Corriere della Sera, 6 ottobre 2022
Intervista a Sandro Boscaini, Mister Amarone
M ister Amarone, Sandro Boscaini delle cantine Masi, è il vignaiolo che ha reinventato il grande rosso della Valpolicella. Non vanta titoli nobiliari come altri discendenti delle storiche famiglie del vino italiano. Ma ha una carriera ricca di primati: l’ultimo sarà celebrato il 14 ottobre, la duecentocinquantesima vendemmia. «La mia storia non inizia da un castello, è una storia contadina», dice. Ha acquistato vigneti in tutta Italia, e anche in Argentina. Ha 84 anni, lavora da quando è diventato maggiorenne, non vuole ritirarsi. A casa beve solo alla domenica, Lambrusco, un omaggio alla moglie originaria di Mantova. Ha fatto scoprire il suo vino a centinaia di personaggi, da Bill Gates a Luciano Pavarotti. Quello che l’ha stupito di più è stato il tenore Andrea Bocelli, «perché è un ottimo sommelier».

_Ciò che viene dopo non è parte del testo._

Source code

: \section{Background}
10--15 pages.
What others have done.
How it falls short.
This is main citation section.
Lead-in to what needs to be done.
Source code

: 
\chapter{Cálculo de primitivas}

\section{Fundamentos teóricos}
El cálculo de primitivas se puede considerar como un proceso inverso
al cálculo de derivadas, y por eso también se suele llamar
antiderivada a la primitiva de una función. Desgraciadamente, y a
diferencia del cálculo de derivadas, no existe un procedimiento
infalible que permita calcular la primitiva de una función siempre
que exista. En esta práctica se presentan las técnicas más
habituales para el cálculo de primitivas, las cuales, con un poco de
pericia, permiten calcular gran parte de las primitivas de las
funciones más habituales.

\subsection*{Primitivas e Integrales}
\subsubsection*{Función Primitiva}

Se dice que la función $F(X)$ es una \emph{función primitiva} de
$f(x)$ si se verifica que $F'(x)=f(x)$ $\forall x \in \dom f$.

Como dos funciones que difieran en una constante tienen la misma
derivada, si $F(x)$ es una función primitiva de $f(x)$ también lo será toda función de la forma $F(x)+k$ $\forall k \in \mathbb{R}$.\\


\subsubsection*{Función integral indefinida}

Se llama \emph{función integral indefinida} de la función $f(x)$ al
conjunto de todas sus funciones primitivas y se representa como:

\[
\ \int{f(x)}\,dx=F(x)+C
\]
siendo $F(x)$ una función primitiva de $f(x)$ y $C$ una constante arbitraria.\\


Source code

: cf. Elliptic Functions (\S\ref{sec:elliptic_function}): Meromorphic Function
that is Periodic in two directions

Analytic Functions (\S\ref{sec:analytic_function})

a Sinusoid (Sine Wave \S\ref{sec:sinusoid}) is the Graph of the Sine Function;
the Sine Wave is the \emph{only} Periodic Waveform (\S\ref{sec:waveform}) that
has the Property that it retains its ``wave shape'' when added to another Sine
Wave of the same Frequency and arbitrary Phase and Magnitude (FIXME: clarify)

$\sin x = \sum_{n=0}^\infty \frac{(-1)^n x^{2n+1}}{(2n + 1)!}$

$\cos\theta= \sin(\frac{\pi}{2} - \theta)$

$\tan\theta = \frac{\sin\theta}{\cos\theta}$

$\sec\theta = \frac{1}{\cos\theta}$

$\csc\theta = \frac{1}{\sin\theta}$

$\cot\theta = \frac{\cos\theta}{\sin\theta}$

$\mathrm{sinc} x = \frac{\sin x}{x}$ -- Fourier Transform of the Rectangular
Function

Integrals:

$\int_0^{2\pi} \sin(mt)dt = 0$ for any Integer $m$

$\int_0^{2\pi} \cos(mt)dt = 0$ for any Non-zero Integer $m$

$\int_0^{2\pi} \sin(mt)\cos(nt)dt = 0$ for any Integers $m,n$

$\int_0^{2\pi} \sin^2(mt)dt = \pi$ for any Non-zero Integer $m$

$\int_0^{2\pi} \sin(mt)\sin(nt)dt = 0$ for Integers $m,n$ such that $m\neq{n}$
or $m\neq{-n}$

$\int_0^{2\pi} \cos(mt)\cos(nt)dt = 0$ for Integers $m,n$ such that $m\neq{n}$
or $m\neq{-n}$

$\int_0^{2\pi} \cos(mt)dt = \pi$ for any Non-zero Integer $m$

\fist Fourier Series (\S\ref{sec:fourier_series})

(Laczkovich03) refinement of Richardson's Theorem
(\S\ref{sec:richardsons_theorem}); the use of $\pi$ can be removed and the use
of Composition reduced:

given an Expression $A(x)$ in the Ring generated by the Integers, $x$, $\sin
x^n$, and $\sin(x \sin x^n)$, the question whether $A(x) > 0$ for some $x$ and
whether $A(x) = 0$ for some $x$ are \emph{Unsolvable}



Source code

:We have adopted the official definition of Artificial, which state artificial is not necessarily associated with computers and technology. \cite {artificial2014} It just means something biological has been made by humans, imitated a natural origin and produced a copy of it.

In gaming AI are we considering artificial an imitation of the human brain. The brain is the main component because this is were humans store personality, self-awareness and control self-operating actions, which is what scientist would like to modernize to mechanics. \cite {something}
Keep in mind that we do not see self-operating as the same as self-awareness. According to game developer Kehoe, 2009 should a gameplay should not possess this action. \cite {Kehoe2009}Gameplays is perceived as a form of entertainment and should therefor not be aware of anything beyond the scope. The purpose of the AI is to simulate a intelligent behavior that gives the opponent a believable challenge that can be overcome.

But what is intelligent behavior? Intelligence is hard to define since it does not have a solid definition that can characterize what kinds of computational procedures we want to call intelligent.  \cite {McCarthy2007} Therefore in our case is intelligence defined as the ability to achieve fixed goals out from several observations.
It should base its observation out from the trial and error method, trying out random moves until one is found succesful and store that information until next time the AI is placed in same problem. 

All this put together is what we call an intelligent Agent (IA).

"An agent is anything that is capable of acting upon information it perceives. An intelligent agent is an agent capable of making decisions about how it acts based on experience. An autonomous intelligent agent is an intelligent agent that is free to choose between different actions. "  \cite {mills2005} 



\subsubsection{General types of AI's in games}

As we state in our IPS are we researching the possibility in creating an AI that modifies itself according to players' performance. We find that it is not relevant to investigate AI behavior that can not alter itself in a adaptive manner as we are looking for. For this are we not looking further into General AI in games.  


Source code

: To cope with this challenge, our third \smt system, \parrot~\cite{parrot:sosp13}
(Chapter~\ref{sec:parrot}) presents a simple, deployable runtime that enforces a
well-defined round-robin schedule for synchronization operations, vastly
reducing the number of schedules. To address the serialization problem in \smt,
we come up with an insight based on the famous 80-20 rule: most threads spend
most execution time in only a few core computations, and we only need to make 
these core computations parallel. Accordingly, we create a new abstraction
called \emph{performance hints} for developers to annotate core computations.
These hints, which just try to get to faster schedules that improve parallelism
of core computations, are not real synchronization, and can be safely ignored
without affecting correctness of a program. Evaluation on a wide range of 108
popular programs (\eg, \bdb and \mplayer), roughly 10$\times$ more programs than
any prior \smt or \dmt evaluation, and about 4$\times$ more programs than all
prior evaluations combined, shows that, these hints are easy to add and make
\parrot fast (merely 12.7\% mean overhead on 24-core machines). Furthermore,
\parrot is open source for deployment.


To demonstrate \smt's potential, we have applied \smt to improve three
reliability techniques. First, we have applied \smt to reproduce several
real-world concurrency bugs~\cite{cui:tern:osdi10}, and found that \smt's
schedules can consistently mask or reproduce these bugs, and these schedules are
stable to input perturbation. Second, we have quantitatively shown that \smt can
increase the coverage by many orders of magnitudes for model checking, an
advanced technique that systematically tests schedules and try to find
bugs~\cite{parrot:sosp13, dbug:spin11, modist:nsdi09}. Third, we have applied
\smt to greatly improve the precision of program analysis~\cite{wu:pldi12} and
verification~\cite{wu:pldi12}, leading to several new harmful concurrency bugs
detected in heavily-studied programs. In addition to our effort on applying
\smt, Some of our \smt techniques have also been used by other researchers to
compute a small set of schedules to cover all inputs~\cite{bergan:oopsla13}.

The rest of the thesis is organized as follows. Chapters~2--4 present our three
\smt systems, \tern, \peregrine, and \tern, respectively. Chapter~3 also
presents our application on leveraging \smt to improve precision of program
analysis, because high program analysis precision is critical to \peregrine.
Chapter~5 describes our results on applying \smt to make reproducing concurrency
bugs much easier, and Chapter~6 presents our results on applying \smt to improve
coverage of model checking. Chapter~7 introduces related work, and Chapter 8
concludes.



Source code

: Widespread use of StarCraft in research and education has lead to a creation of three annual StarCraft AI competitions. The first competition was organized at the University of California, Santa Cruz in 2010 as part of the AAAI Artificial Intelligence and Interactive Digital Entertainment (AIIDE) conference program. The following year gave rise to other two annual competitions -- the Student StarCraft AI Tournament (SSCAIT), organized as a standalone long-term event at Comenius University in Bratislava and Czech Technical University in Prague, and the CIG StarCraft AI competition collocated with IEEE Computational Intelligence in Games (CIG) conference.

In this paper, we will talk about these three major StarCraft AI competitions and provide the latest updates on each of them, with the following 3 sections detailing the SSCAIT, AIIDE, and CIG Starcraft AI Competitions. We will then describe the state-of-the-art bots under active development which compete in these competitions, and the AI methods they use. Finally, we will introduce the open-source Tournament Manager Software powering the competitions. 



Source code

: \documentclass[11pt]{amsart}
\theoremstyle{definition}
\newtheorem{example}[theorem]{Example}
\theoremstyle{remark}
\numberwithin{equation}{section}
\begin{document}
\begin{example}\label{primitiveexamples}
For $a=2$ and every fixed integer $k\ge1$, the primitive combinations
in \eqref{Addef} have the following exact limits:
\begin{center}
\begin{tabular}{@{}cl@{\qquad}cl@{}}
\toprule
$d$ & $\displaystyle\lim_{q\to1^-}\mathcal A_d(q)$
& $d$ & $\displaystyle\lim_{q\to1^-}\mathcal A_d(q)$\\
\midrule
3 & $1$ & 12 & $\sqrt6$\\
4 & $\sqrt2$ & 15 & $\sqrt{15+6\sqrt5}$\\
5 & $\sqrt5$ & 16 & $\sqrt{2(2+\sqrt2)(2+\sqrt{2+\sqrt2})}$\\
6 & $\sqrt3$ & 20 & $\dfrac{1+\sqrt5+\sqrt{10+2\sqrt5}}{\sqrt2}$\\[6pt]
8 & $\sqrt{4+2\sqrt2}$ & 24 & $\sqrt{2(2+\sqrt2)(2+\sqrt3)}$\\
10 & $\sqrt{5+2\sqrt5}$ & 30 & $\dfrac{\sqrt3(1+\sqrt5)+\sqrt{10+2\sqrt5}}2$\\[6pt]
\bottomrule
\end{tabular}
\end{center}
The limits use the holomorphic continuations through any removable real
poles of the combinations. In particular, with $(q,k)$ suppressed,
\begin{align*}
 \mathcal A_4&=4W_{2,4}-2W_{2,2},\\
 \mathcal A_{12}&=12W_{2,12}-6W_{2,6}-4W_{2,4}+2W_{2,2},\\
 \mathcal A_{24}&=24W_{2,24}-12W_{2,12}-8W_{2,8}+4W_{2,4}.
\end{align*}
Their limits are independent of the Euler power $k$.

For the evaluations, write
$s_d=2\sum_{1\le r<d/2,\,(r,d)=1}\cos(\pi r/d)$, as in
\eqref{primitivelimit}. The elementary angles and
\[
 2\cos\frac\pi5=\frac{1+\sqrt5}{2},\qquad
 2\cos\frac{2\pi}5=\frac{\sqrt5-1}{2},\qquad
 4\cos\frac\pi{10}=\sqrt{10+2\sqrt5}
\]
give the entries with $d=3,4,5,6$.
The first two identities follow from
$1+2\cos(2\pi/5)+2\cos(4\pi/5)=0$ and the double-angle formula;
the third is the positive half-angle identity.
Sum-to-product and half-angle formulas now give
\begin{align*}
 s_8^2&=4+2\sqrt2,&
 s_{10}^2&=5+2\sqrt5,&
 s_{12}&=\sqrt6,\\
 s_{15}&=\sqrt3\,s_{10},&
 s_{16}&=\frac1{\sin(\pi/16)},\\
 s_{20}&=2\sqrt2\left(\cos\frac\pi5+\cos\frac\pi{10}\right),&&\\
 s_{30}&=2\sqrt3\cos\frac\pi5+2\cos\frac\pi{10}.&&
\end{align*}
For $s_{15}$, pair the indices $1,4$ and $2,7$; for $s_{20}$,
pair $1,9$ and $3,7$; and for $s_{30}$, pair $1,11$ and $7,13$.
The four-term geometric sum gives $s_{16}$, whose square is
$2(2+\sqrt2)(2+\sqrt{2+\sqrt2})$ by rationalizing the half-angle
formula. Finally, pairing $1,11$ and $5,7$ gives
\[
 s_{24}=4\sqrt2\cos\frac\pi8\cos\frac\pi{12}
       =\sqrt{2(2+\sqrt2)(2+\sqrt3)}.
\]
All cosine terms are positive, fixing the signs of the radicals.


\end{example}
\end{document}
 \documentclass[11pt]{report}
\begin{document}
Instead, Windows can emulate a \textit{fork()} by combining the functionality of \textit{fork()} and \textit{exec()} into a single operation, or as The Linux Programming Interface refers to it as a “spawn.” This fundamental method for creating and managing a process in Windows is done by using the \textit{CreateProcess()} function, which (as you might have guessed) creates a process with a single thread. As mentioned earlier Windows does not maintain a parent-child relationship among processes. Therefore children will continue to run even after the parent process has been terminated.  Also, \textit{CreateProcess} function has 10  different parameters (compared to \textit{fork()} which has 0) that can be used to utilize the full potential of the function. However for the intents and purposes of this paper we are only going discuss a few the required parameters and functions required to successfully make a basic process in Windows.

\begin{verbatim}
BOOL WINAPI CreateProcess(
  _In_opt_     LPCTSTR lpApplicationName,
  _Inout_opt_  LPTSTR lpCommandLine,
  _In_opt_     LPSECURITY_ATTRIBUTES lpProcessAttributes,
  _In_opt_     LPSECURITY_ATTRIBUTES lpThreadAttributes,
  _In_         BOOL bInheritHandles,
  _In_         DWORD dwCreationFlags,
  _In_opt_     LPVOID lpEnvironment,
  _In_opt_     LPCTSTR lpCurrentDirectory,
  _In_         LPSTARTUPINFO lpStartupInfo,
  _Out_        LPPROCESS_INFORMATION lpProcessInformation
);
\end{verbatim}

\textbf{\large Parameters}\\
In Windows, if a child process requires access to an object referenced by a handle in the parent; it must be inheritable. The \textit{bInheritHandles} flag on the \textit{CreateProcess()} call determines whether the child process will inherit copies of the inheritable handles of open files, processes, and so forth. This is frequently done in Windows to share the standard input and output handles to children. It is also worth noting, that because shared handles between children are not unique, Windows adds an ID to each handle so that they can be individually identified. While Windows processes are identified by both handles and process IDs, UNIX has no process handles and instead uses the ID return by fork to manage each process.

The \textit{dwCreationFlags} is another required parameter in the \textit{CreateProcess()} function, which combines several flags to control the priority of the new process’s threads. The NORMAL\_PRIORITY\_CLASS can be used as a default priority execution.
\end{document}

Qual è il suo primo ricordo?
«Avevo 4 anni, l’uva veniva fatta appassire al terzo piano, sotto c’era la cantina. In mezzo dormivamo noi, come in un sandwich d’uva. Con mio fratello Sergio salivamo di nascosto per prendere i chicchi con le macchie bianche, i più dolci. Una mattina si sentivano molte voci, erano gli uomini che salivano a piedi scalzi, perché la zia non voleva sporcassero, venivano a prendere l’uva appassita».
Potevate andare a giocare in cantina?
«Mia zia ci vietava di andarci con la merenda. Eppure usavamo la cantina come frigorifero, c’erano i salami appesi. Ho impiegato anni a capire il perché: le briciole di pane in una botticella potevano far partire la fermentazione».
Come veniva venduto il vino?
«Nella casa di mio nonno, dove ora ci sono gli uffici, i clienti arrivavano dalla Lombardia, dalla Svizzera e dal Tirolo. Compravano fusti da 700 litri: firmavano le botti per fermarle. Rimanevano anche 4-5 giorni a casa del nonno, a giocare a carte e a mangiare con noi, era un lungo rito. Poi arrivavano i loro camion. Noi davamo le etichette da incollare, il vino veniva imbottigliato a Brema o Amburgo».
Perché suo padre Guido la voleva farmacista?
«Era molto deluso dal fatto che negli anni 60 molti vendevano i vigneti, pensava che avrebbero vinto quelli che fanno il vino senza curare le vigne. Voleva per me una vita lontana dalla campagna».
Lei ha disobbedito.
«Abbiamo trovato un compromesso: mi sono iscritto a Economia e commercio, alla Cattolica di Milano, mi sono laureato con una tesi sui canali distributivi del vino italiano».
Quando ha iniziato a lavorare?
«Prima della laurea, alla fiera di Verona. Tutti andavano a vedere le grandi macchine trebbiatrici alla fiera dell’agricoltura. Nessuno visitava i padiglioni 41 e 42, quelli del vino. Così ci siamo inventati le Giornate del vino, nel 1967, che poi sono diventate l’attuale Vinitaly. Credo di essere l’unico produttore ad aver partecipato a tutte le edizioni».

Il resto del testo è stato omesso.